Reputation: 311
I have a question regarding the expand.grid() function using two data frames as opposed to two vectors. I want to combine two data frames and all their possible combinations together while simply subtracting all other variables. For example...
df1 <- data.frame('USC', '2.3', '1.3', '5.4')
df2 <- data.frame('Texas', '1.2', '-1.4', '2.3')
So basically I can get all the combinations of the first variable using the expand.grid() function to look like 'USC Texas, Texas USC' etc... but I want to also subtract or find the difference between the rest of the variables associated in the dataframe. For example...

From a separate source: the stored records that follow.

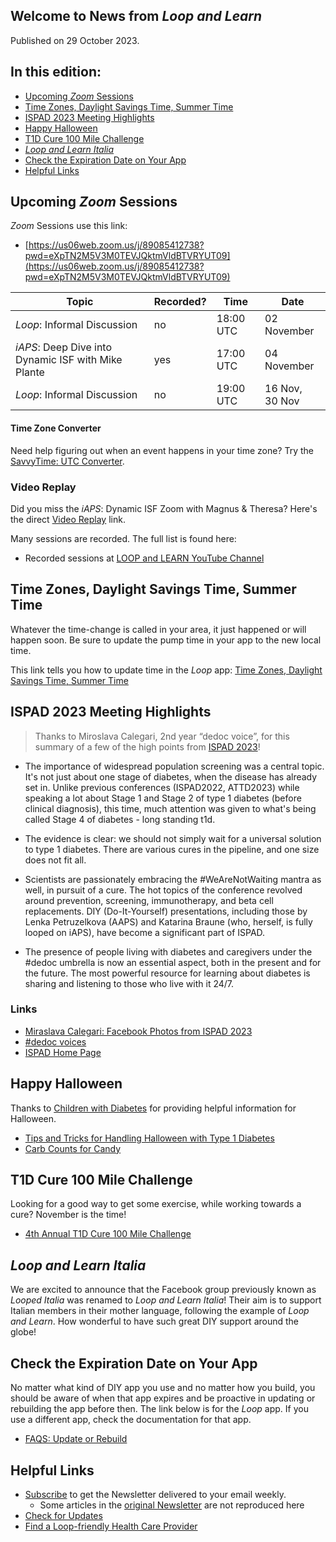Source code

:## Welcome to News from&nbsp;_<span translate="no">Loop and Learn</span>_

Published on 29 October 2023.

## In this edition:

* [Upcoming *Zoom* Sessions](#upcoming-zoom-sessions)
* [Time Zones, Daylight Savings Time, Summer Time](#time-zones-daylight-savings-time-summer-time)
* [ISPAD 2023 Meeting Highlights](#ispad-2023-meeting-highlights)
* [Happy Halloween](#happy-halloween)
* [T1D Cure 100 Mile Challenge](#t1d-cure-100-mile-challenge)
* [_<span translate="no">Loop and Learn Italia</span>_](#loop-and-learn-italia)
* [Check the Expiration Date on Your App](#check-the-expiration-date-on-your-app)
* [Helpful Links](#helpful-links)

## Upcoming *Zoom* Sessions

*Zoom* Sessions use this link:

* [https://us06web.zoom.us/j/89085412738?pwd=eXpTN2M5V3M0TEVJQktmVldBTVRYUT09](https://us06web.zoom.us/j/89085412738?pwd=eXpTN2M5V3M0TEVJQktmVldBTVRYUT09)

| Topic | Recorded? | Time | Date |
| - | - | - | - |
| _<span translate="no">Loop</span>_: Informal Discussion | no | 18:00 UTC | 02 November |
| _<span translate="no">iAPS</span>_: Deep Dive into Dynamic ISF with Mike Plante | yes | 17:00 UTC | 04 November |
| _<span translate="no">Loop</span>_: Informal Discussion | no | 19:00 UTC | 16 Nov,<br>30 Nov |

#### Time Zone Converter

Need help figuring out when an event happens in your time zone? Try the [SavvyTime: UTC Converter](https://savvytime.com/converter/utc).

### Video Replay

Did you miss the _<span translate="no">iAPS</span>_: Dynamic ISF Zoom with Magnus & Theresa?  Here's the direct [Video Replay](https://www.youtube.com/watch?v=0Cv6gYMRBF4) link.

Many sessions are recorded. The full list is found here:

* Recorded sessions at&nbsp;[<span translate="no">LOOP and LEARN</span>&nbsp;YouTube Channel](https://www.youtube.com/c/loopandlearn)

## Time Zones, Daylight Savings Time, Summer Time

Whatever the time-change is called in your area, it just happened or will happen soon. Be sure to update the pump time in your app to the new local time.

This link tells you how to update time in the *Loop* app: [Time Zones, Daylight Savings Time, Summer Time](https://loopkit.github.io/loopdocs/faqs/time-faqs/#time-zones-daylight-savings-time-summer-time)

## ISPAD 2023 Meeting Highlights

> Thanks to Miroslava Calegari, 2nd year “dedoc voice”, for this summary of a few of the high points from [ISPAD 2023](https://2023.ispad.org/)!

* The importance of widespread population screening was a central topic. It's not just about one stage of diabetes, when the disease has already set in. Unlike previous conferences (ISPAD2022, ATTD2023) while speaking a lot about Stage 1 and Stage 2 of type 1 diabetes (before clinical diagnosis), this time, much attention was given to what's being called Stage 4 of diabetes - long standing t1d.

* The evidence is clear: we should not simply wait for a universal solution to type 1 diabetes. There are various cures in the pipeline, and one size does not fit all.

* Scientists are passionately embracing the #WeAreNotWaiting mantra as well, in pursuit of a cure. The hot topics of the conference revolved around prevention, screening, immunotherapy, and beta cell replacements. DIY (Do-It-Yourself) presentations, including those by Lenka Petruzelkova (AAPS) and Katarina Braune (who, herself, is fully looped on iAPS), have become a significant part of ISPAD.

* The presence of people living with diabetes and caregivers under the #dedoc umbrella is now an essential aspect, both in the present and for the future. The most powerful resource for learning about diabetes is sharing and listening to those who live with it 24/7.

### Links

* [Miraslava Calegari: Facebook Photos from ISPAD 2023](https://www.facebook.com/media/set/?vanity=type1dmaniac&set=a.10231373909868742)
* [#dedoc voices](https://www.dedoc.org/voices)
* [ISPAD Home Page](https://ispad.org/)

## Happy Halloween

Thanks to [Children with Diabetes](https://childrenwithdiabetes.com/) for providing helpful information for Halloween.

* [Tips and Tricks for Handling Halloween with Type 1 Diabetes](https://childrenwithdiabetes.com/halloween-and-diabetes/?fbclid=IwAR2wxNdZA6KD9Hk8cQclAseF3rSMAdfz3lZpAFWy5Cb_aNAFrg0OkVXGp0c)
* [Carb Counts for Candy](https://childrenwithdiabetes.com/halloween-and-diabetes/carb-counts-for-common-candies/)

## T1D Cure 100 Mile Challenge

Looking for a good way to get some exercise, while working towards a cure? November is the time!

* [4th Annual T1D Cure 100 Mile Challenge](https://www.facebook.com/thejdca/posts/pfbid02NyBQpVLpV5DHCA9Xgzk7DoCdSsnpfhKW72sazdoPMopFbaza5v7Ztm7PxmCC7bqUl)

## _<span translate="no">Loop and Learn Italia</span>_

We are excited to announce that the Facebook group previously known as _<span translate="no">Looped Italia</span>_ was renamed to _<span translate="no">Loop and Learn Italia</span>_! Their aim is to support Italian members in their mother language, following the example of _<span translate="no">Loop and Learn</span>_. How wonderful to have such great DIY support around the globe!

## Check the Expiration Date on Your App

No matter what kind of DIY app you use and no matter how you build, you should be aware of when that app expires and be proactive in updating or rebuilding the app before then. The link below is for the *Loop* app. If you use a different app, check the documentation for that app.

* [FAQS: Update or Rebuild](https://loopkit.github.io/loopdocs/faqs/update-faqs/#overview)

## Helpful Links

* [Subscribe](https://www.loopandlearn.org/newsletter-signup/) to get the Newsletter delivered to your email weekly.
    * Some articles in the [original Newsletter](https://www.loopandlearn.org/2022/10/19/loop-and-learn-newsletter/) are not reproduced here
* [Check for Updates](https://www.loopandlearn.org/version-updates/)
* [Find a&nbsp;<span translate="no">Loop</span>-friendly Health Care Provider](https://www.loopandlearn.org/hcp-recommendations/)

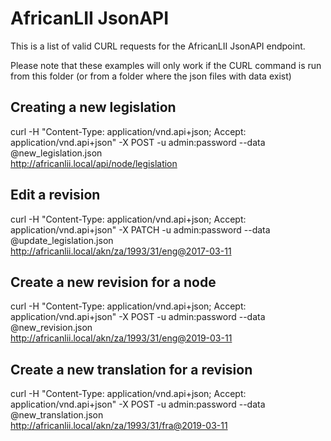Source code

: # AfricanLII JsonAPI

This is a list of valid CURL requests for the AfricanLII JsonAPI endpoint.

Please note that these examples will only work if the CURL command is run from this folder (or from a folder where the json files with data exist)

## Creating a new legislation

curl -H "Content-Type: application/vnd.api+json; Accept: application/vnd.api+json" -X POST -u admin:password --data @new_legislation.json \
http://africanlii.local/api/node/legislation

## Edit a revision

curl -H "Content-Type: application/vnd.api+json; Accept: application/vnd.api+json" -X PATCH -u admin:password --data @update_legislation.json \
http://africanlii.local/akn/za/1993/31/eng@2017-03-11

## Create a new revision for a node

curl -H "Content-Type: application/vnd.api+json; Accept: application/vnd.api+json" -X POST -u admin:password --data @new_revision.json \
http://africanlii.local/akn/za/1993/31/eng@2019-03-11

## Create a new translation for a revision

curl -H "Content-Type: application/vnd.api+json; Accept: application/vnd.api+json" -X POST -u admin:password --data @new_translation.json \
http://africanlii.local/akn/za/1993/31/fra@2019-03-11
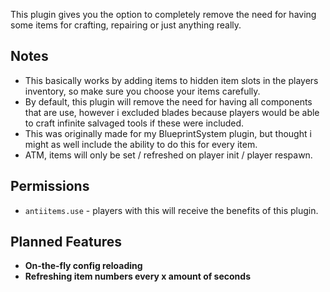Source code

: This plugin gives you the option to completely remove the need for having some items for crafting, repairing or just anything really.

## Notes
- This basically works by adding items to hidden item slots in the players inventory, so make sure you choose your items carefully.
- By default, this plugin will remove the need for having all components that are use, however i excluded blades because players would be able to craft infinite salvaged tools if these were included.
- This was originally made for my BlueprintSystem plugin, but thought i might as well include the ability to do this for every item.
- ATM, items will only be set / refreshed on player init / player respawn.

## Permissions
- `antiitems.use` - players with this will receive the benefits of this plugin.

## Planned Features
- **On-the-fly config reloading**
- **Refreshing item numbers every x amount of seconds**
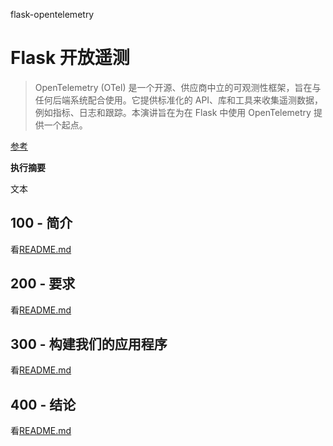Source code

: flask-opentelemetry

# Flask 开放遥测

> OpenTelemetry (OTel) 是一个开源、供应商中立的可观测性框架，旨在与任何后端系统配合使用。它提供标准化的 API、库和工具来收集遥测数据，例如指标、日志和跟踪。本演讲旨在为在 Flask 中使用 OpenTelemetry 提供一个起点。

[参考](./REFERENCES.md)

**执行摘要**

文本

## 100 - 简介

看[README.md](./100/README.md)

## 200 - 要求

看[README.md](./200/README.md)

## 300 - 构建我们的应用程序

看[README.md](./300/README.md)

## 400 - 结论

看[README.md](./400/README.md)
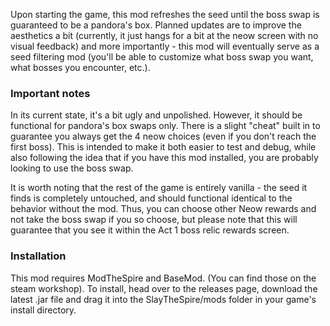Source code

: Upon starting the game, this mod refreshes the seed until the boss swap is guaranteed to be a pandora's box. Planned updates are to improve the aesthetics a bit (currently, it just hangs for a bit at the neow screen with no visual feedback) and more importantly - this mod will eventually serve as a seed filtering mod (you'll be able to customize what boss swap you want, what bosses you encounter, etc.).

### Important notes

In its current state, it's a bit ugly and unpolished. However, it should be functional for pandora's box swaps only. There is a slight "cheat" built in to guarantee you always get the 4 neow choices (even if you don't reach the first boss). This is intended to make it both easier to test and debug, while also following the idea that if you have this mod installed, you are probably looking to use the boss swap.

It is worth noting that the rest of the game is entirely vanilla - the seed it finds is completely untouched, and should functional identical to the behavior without the mod. Thus, you can choose other Neow rewards and not take the boss swap if you so choose, but please note that this will guarantee that you see it within the Act 1 boss relic rewards screen.


### Installation

This mod requires ModTheSpire and BaseMod. (You can find those on the steam workshop). To install, head over to the releases page, download the latest .jar file and drag it into the SlayTheSpire/mods folder in your game's install directory.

('USC Texas', '1.1', '2.7', '3.1')
('Texas USC', '-1.1', -2.7', '-3.1')
Can I somehow combine the expand.grid() function with apply? Any help would be appreciated
Upvotes: 1
Views: 1722
Reputation: 44614
This is another way:
# clean up the data. Put df1 and df2 into one data.frame and convert the columns
# to their natural data type. Name the columns.
names(df2) <- names(df1)
d <- rbind(df1, df2)
names(d) <- letters[1:4]
d[] <- lapply(d, function(col) type.convert(as.character(col)))
# a b c d
#1 USC 2.3 1.3 5.4
#2 Texas 1.2 -1.4 2.3
# get the cartesian product of d with itself
x <- merge(d, d, by=character(0))
x <- subset(x, a.x != a.y)
x <- within(x, {
a <- paste(a.x, a.y)
b <- b.x - b.y
c <- c.x - c.y
d <- d.x - d.y
})
x[c('a', 'b', 'c', 'd')]
# a b c d
# 2 Texas USC -1.1 -2.7 -3.1
# 3 USC Texas 1.1 2.7 3.1
Upvotes: 1
Reputation: 81683
Here's an approach:
mapply(function(x, y) if (!grepl("^[+-]?\\d+\\.\\d+$", x))
c(paste(x, y), paste(y, x)) else
c(res <- as.numeric(as.character(x)) - as.numeric(as.character(y)),
-res), df1, df2)
# X.USC. X.2.3. X.1.3. X.5.4.
# [1,] "USC Texas" "1.1" "2.7" "3.1"
# [2,] "Texas USC" "-1.1" "-2.7" "-3.1"
Upvotes: 3